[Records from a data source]
▬▬▬▬▬▬▬▬▬▬

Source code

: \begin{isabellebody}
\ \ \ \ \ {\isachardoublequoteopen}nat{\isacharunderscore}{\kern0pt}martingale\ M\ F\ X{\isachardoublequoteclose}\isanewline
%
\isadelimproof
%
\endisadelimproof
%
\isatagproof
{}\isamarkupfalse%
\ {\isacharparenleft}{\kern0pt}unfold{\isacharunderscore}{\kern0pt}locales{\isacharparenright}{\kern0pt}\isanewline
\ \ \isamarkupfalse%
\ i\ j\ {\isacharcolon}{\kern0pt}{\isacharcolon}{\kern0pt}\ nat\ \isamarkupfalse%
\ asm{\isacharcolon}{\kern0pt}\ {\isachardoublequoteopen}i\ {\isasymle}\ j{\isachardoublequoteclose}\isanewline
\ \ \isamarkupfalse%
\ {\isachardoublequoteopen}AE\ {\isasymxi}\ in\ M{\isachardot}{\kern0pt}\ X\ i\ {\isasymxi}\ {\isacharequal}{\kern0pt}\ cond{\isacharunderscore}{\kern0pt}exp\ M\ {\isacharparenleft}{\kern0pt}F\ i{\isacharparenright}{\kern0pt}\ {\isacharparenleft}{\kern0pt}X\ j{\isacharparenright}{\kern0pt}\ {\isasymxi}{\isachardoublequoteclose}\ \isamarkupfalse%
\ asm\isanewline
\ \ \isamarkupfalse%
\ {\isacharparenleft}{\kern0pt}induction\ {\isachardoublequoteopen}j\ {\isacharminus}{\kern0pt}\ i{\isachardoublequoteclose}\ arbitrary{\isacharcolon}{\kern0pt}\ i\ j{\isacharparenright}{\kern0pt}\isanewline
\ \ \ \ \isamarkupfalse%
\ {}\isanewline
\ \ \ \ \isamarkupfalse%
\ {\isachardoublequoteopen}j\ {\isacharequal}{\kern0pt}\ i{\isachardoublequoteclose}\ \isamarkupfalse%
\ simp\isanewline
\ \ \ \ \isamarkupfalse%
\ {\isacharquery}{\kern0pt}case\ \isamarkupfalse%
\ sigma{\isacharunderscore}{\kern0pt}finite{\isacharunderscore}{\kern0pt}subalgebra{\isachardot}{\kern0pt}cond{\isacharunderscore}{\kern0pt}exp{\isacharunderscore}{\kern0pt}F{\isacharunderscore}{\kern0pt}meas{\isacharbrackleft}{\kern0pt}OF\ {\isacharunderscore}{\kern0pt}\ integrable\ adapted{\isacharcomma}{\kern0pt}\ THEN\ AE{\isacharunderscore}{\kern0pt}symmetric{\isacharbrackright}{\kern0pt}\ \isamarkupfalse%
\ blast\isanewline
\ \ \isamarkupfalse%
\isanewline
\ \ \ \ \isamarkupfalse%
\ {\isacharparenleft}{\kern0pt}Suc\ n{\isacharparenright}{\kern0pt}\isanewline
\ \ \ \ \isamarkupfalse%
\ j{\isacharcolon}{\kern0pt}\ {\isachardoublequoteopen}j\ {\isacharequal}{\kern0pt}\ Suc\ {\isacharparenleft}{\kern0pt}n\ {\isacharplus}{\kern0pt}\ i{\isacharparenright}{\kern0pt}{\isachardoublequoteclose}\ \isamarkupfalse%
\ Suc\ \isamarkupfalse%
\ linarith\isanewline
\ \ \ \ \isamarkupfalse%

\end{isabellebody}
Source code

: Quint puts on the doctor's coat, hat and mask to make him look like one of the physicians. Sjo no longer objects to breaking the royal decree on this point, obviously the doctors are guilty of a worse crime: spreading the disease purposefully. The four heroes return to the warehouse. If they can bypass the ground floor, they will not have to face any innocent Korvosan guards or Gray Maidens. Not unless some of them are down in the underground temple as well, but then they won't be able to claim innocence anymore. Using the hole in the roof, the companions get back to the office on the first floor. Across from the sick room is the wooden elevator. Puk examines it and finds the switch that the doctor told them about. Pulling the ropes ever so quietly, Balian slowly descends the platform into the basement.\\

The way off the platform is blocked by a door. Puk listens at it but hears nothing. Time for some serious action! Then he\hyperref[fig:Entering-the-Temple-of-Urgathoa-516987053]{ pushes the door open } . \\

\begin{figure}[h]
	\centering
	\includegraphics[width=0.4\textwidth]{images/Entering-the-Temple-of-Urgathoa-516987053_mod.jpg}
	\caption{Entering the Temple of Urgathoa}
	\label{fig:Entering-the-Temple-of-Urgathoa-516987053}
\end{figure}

▬▬▬▬▬▬▬▬▬▬

Task |
Looking through the data above, copy out each line in which the string "isabellebody" occurs.

Output for this task |
: \begin{isabellebody}
\end{isabellebody}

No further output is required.